**What the task requires:**
Search term "charge": please show all lines in the listing that contain it.
+++ Data provided
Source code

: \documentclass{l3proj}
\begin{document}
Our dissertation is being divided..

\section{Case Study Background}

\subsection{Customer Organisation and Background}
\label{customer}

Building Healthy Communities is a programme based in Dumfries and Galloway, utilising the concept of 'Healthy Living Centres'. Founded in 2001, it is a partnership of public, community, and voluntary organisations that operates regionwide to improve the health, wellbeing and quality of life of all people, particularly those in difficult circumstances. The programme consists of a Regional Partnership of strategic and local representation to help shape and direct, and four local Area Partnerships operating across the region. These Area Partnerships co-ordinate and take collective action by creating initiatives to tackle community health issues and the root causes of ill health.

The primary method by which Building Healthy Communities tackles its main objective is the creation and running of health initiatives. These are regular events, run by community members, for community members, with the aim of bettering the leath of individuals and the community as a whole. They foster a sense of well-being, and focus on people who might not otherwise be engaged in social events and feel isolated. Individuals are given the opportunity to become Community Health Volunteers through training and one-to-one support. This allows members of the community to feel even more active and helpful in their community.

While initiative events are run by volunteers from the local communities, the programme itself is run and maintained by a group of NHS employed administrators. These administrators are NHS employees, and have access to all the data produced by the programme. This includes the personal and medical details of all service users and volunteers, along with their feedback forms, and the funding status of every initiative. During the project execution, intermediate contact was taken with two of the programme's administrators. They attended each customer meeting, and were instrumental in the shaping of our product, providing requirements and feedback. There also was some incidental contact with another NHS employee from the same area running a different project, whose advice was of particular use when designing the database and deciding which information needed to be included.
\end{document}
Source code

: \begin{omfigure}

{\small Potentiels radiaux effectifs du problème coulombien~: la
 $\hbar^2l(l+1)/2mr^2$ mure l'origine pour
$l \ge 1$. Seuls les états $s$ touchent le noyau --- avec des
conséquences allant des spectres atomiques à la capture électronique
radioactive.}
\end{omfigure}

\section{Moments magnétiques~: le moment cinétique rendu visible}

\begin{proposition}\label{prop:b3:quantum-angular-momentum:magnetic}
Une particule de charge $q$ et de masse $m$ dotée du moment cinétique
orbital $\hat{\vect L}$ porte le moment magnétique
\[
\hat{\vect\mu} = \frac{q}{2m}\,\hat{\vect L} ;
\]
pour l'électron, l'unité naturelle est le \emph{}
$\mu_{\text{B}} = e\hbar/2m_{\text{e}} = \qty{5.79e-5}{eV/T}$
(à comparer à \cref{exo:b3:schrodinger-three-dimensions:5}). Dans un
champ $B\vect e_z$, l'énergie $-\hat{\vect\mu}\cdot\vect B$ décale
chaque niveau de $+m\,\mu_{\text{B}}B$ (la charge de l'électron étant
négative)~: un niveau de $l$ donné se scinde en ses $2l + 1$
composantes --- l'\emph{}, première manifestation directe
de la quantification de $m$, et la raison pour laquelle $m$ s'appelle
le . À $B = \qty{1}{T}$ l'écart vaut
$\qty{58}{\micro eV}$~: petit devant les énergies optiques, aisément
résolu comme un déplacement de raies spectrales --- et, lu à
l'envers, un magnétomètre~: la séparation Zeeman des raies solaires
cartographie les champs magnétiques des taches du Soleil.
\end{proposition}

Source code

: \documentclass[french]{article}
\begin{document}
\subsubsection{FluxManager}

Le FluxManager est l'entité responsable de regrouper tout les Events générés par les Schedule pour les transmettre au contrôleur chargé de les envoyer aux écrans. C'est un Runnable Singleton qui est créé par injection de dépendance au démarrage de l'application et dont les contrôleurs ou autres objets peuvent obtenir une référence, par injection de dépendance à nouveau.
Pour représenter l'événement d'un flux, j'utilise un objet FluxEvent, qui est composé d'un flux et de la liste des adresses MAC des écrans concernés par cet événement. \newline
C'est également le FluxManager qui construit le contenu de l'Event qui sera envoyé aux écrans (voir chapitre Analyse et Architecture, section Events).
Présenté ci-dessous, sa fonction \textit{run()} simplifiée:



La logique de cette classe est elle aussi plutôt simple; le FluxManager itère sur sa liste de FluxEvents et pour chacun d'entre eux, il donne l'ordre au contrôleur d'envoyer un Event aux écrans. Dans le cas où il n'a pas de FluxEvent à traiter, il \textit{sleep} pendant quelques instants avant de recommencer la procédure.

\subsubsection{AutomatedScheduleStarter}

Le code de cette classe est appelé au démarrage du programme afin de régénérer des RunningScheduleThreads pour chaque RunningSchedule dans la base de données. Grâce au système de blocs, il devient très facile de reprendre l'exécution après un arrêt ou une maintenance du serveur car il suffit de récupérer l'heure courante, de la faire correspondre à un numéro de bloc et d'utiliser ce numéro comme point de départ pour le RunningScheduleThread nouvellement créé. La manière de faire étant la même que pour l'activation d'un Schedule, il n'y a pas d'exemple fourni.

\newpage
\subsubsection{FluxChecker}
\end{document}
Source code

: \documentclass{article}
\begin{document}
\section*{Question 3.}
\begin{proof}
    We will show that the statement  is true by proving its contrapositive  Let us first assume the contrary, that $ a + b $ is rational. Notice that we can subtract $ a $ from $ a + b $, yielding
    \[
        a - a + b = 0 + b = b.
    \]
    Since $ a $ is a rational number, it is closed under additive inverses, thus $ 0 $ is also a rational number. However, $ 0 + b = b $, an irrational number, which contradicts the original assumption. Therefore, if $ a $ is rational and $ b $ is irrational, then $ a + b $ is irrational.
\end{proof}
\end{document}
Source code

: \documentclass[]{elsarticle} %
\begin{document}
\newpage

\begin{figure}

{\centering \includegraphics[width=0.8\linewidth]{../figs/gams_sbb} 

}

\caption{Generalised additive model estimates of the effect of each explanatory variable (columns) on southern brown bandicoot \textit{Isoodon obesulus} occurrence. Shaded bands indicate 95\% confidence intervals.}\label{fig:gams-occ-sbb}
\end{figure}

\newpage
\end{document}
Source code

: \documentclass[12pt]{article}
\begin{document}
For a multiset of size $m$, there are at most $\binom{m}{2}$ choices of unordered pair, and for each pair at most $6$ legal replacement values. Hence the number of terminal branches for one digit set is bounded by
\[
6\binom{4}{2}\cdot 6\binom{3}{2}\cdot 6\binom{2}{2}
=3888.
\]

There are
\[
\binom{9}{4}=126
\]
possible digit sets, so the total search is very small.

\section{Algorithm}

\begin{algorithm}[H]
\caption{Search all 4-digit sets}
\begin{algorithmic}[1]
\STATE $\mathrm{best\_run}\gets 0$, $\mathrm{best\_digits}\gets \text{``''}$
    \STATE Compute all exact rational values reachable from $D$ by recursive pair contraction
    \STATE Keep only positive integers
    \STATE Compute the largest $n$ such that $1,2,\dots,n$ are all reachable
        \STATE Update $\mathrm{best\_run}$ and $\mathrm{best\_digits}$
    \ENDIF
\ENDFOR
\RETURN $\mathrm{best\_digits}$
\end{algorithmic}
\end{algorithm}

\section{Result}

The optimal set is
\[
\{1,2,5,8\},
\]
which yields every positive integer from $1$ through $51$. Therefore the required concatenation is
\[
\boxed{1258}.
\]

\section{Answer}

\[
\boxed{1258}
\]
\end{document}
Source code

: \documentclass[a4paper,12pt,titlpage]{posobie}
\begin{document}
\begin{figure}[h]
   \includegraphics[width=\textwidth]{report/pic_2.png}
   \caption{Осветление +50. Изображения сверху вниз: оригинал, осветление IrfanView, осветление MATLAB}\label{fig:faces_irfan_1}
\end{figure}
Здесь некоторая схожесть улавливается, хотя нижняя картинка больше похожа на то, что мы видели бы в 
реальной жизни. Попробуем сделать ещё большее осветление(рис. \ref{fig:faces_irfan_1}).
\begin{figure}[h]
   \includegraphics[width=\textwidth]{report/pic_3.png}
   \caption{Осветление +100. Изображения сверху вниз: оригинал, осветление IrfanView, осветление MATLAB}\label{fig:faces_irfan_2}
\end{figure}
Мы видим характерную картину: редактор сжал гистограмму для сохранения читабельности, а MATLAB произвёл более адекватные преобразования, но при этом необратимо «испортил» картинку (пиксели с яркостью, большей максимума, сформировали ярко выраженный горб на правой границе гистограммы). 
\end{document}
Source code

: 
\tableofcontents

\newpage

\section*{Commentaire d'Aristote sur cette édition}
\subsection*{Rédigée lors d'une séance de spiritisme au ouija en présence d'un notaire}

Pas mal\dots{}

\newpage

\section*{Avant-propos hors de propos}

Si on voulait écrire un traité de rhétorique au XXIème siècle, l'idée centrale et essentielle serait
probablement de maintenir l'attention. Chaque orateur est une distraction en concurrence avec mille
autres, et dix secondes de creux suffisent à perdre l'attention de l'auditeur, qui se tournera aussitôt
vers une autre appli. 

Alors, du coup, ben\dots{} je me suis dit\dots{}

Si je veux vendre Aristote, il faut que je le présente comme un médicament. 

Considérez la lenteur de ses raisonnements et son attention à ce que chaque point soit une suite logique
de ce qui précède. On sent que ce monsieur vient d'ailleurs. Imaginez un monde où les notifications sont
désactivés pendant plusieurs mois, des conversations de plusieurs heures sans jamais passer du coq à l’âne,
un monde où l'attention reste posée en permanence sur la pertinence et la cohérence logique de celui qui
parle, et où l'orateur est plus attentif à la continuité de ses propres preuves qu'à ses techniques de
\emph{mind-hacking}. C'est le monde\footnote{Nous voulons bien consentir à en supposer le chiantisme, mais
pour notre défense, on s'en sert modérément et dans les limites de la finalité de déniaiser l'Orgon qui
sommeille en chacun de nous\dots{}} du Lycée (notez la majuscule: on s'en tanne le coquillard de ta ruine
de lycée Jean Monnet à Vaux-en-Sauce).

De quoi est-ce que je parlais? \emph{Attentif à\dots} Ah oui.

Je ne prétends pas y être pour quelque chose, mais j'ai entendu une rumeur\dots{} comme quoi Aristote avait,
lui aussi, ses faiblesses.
++++++
**Answer section:**
Une particule de charge $q$ et de masse $m$ dotée du moment cinétique
chaque niveau de $+m\,\mu_{\text{B}}B$ (la charge de l'électron étant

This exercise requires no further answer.